En el mundo de la literatura hay un sentimiento de respeto por diversos autores, que, lejos de ser consecuencia de un episodio negativo, es fruto de la más profunda admiración. En el caso de Isabel Allende, esta fascinación es una combinación entre el éxito que han tenido la generalidad de sus obras, alcanzando cifras de ventas ‘best seller’ en todo el mundo, y una herencia generacional que, en mi caso concreto, surgió como una recomendación de madre a hija, que después se ha extendido de amiga a amiga.

De este último contexto mencionado nos enteramos de su última publicación: ‘La palabra mágica. Una vida escrita’ (ed. Plaza & Janés, 2026). Estábamos charlando con Elísabet Benavent cuando nos contó que estaba leyendo lo nuevo de Allende: ‘‘Es un no ficción sobre la escritura. Tengo adoración por ella, y leerla hablando sobre escribir ya me parece lo más ‘top’ del mundo’’. Sin poder estar más de acuerdo con esa afirmación, nos pusimos a investigar un poco más sobre el nuevo título de la autora chilena.

En efecto, se trata de un ensayo pensado para convertirse en una guía de escritura, pero también un lugar en el que plasmar los años de oficio de Isabel. A partir de sus propias vivencias, ha querido homenajear el poder eterno de las palabras, así como animar a todos aquellos que quieren practicar la magia de la creación literaria y motivarlos con sus propios triunfos, errores y aprendizajes.
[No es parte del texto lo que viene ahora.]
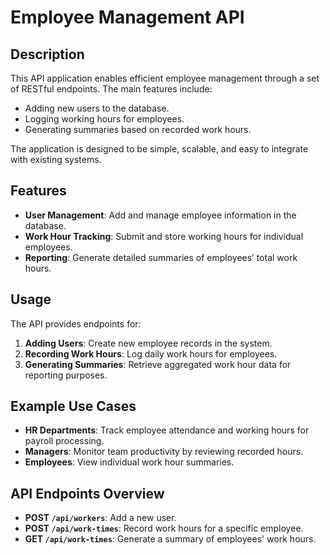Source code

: # Employee Management API

## Description
This API application enables efficient employee management through a set of RESTful endpoints. The main features include:
- Adding new users to the database.
- Logging working hours for employees.
- Generating summaries based on recorded work hours.

The application is designed to be simple, scalable, and easy to integrate with existing systems.

## Features
- **User Management**: Add and manage employee information in the database.
- **Work Hour Tracking**: Submit and store working hours for individual employees.
- **Reporting**: Generate detailed summaries of employees’ total work hours.

## Usage
The API provides endpoints for:
1. **Adding Users**: Create new employee records in the system.
2. **Recording Work Hours**: Log daily work hours for employees.
3. **Generating Summaries**: Retrieve aggregated work hour data for reporting purposes.

## Example Use Cases
- **HR Departments**: Track employee attendance and working hours for payroll processing.
- **Managers**: Monitor team productivity by reviewing recorded hours.
- **Employees**: View individual work hour summaries.

## API Endpoints Overview
- **POST `/api/workers`**: Add a new user.
- **POST `/api/work-times`**: Record work hours for a specific employee.
- **GET `/api/work-times`**: Generate a summary of employees' work hours.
Aunque mejor que nos lo cuente ella, ¿no?

ed. PLAZA & JANÉS ‘La palabra mágica: Una vida escrita’

‘La palabra mágica: Una vida escrita’

ed. PLAZA & JANÉS ‘La palabra mágica: Una vida escrita’
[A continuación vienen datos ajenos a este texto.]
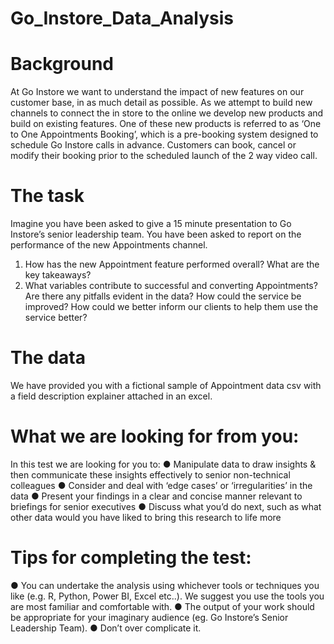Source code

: # Go_Instore_Data_Analysis

# Background

At Go Instore we want to understand the impact of new features on our customer base, in as much detail as possible. As we attempt to build new channels to connect the in store to the online we develop new products and build on existing features. One of these new products is referred to as ‘One to One Appointments Booking’, which is a pre-booking system designed to schedule Go Instore calls in advance. Customers can book, cancel or modify their booking prior to the scheduled launch of the 2 way video call.

# The task

Imagine you have been asked to give a 15 minute presentation to Go Instore’s senior leadership team. You have been asked to report on the performance of the new Appointments channel.

1. How has the new Appointment feature performed overall? What are the key takeaways?
2. What variables contribute to successful and converting Appointments? Are there any pitfalls evident in the data? How could the service be improved? How could we better inform our clients to help them use the service better?

# The data

We have provided you with a fictional sample of Appointment data csv with a field
description explainer attached in an excel.

# What we are looking for from you:

In this test we are looking for you to:
● Manipulate data to draw insights & then communicate these insights effectively to senior
non-technical colleagues
● Consider and deal with ‘edge cases’ or ‘irregularities’ in the data
● Present your findings in a clear and concise manner relevant to briefings for senior
executives
● Discuss what you’d do next, such as what other data would you have liked to bring this
research to life more

# Tips for completing the test:

● You can undertake the analysis using whichever tools or techniques you like (e.g. R, Python, Power BI, Excel etc..). We suggest you use the tools you are most familiar and comfortable with.
● The output of your work should be appropriate for your imaginary audience (eg. Go Instore’s Senior Leadership Team).
● Don’t over complicate it.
¿Cuál fue el germen de ‘La palabra mágica’?

No fue idea mía. La ‘BBC’ hizo un curso conmigo: ‘Magical Storytelling’, que consistía en veintiuna lecciones sobre la escritura, algo así como un manual de autoayuda. Después de terminarlo, me quedé pensando en que hay otros aspectos de este oficio que también son interesantes, por ejemplo: cómo se han gestado cada uno de mis libros. De allí nació la inspiración para ‘La palabra mágica’.

¿Qué querías contar a los lectores a través del mismo?

Deseaba contar mi proceso de imaginar y armar una historia. Pensé que eso podía servirles a aspirantes de escritores o autores que están trancados en un manuscrito, incluso a los buenos lectores que quieren profundizar en el proceso creativo; y tal vez a mis fieles lectores, que me acompañan en la aventura de cada libro.

¡Es que llevas toda una vida escribiendo! ¿Qué ha sido lo mejor que te ha dado hacerlo?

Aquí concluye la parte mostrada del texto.